|
ABSTRACT
Carnegie Mellon, School of Computer Science
Walking Four Machines By The Shore
Anastassia Ailamaki, David J. DeWitt, and Mark D. Hill
Carnegie Mellon University
Pittsburgh, PA 15213
Recent studies have shown that the hardware behavior of database workloads
is suboptimal when compared to scientific workloads, and have
identified the processor and memory subsystem as the true performance bottlenecks,
when running decision-support workloads on various commercial DBMSs. Conceptually,
all of today's processors follow the same sequence of logical operations when executing
a program. Nevertheless, there are internal implementation details that critically affect
the processor's performance, and vary both within and across compute vendor products.
To accurately identify the impact of variation in processor and memory subsystem design
on DBMS performance, we need to identify the impact of the microarchitectural parameters
on the performance of database management systems.
This study compares the behavior of a prototype database system built on top of the Shore
storage manager across three different processor design philosophies: the Sun UltraSparc
(using processors UltraSparc-II and UltraSparc-IIi), the Intel P6 (using an Intel PII Xeon),
and a Compaq/DEC Alpha (using a 21164A). The processors exhibit high variations in the
processor and memory subsystem design. The prototype system choice is pertinent because the
system's hardware behavior was found similar to commercial database systems when executing
decision-support workloads. In order to evaluate the different design decisions and trade-offs
in the execution engine and memory subsystems of the above processors, we ran several range
selections and decision-support queries on a memory-resident TPC-H dataset.
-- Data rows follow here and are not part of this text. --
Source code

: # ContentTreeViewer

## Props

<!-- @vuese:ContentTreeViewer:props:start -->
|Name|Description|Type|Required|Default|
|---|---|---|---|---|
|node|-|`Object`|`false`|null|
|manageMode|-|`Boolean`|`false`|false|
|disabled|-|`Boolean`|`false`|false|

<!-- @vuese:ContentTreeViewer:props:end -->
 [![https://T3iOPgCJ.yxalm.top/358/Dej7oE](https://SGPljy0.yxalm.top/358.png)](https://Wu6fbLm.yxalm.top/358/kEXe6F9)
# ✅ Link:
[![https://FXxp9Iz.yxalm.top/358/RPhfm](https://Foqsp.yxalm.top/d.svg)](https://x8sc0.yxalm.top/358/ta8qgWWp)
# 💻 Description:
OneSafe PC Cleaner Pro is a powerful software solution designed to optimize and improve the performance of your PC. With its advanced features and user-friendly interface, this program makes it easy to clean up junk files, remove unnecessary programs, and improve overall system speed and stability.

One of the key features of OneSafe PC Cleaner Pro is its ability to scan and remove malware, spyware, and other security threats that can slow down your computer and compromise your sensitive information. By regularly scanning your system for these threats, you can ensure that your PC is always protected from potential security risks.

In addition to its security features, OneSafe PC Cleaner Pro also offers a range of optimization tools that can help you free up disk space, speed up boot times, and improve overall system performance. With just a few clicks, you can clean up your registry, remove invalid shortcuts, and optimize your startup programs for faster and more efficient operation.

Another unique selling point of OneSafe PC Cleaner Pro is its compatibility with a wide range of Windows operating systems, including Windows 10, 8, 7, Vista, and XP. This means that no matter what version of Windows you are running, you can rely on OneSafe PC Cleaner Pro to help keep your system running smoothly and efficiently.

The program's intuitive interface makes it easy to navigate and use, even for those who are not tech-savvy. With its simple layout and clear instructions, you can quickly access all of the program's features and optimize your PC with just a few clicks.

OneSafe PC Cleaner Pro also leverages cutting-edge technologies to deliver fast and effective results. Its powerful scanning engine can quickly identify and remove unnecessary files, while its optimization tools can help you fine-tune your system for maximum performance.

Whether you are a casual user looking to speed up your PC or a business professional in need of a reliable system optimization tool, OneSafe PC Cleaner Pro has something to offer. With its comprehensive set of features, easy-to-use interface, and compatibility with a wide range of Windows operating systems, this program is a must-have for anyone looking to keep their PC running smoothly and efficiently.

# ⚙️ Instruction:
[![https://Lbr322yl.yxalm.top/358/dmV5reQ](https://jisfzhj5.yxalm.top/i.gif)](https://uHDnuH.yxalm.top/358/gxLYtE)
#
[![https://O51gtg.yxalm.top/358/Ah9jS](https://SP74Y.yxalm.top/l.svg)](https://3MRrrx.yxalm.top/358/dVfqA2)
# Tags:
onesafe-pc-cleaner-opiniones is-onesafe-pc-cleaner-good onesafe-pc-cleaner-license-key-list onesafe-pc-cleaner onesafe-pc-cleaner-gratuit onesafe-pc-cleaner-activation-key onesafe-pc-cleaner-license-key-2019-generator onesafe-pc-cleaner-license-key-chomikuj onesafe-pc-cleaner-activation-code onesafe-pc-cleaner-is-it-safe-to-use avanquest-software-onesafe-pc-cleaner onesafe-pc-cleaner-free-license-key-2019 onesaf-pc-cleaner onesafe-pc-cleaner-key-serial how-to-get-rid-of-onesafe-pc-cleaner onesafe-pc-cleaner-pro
The insights
gained are indications that, provided that there are no serious hardware implementation
concerns, decision-support workloads would exploit the following designs towards higher
performance:
1. A processor design that employs (a) out-of-order execution to more aggressively
overlap stalls, (b) a high-accuracy branch prediction mechanism, and (c) the opportunity
to execute more than one load/store instruction per cycle, and
2. A memory hierarchy with (a) non-inclusive (at least for instructions) caches
(b) a large (> 2MB) second-level cache, and (c) a large cache block size (64-128 bytes)
without sub-blocking, to exploit spatial locality.
Last updated
16 February, 2004
|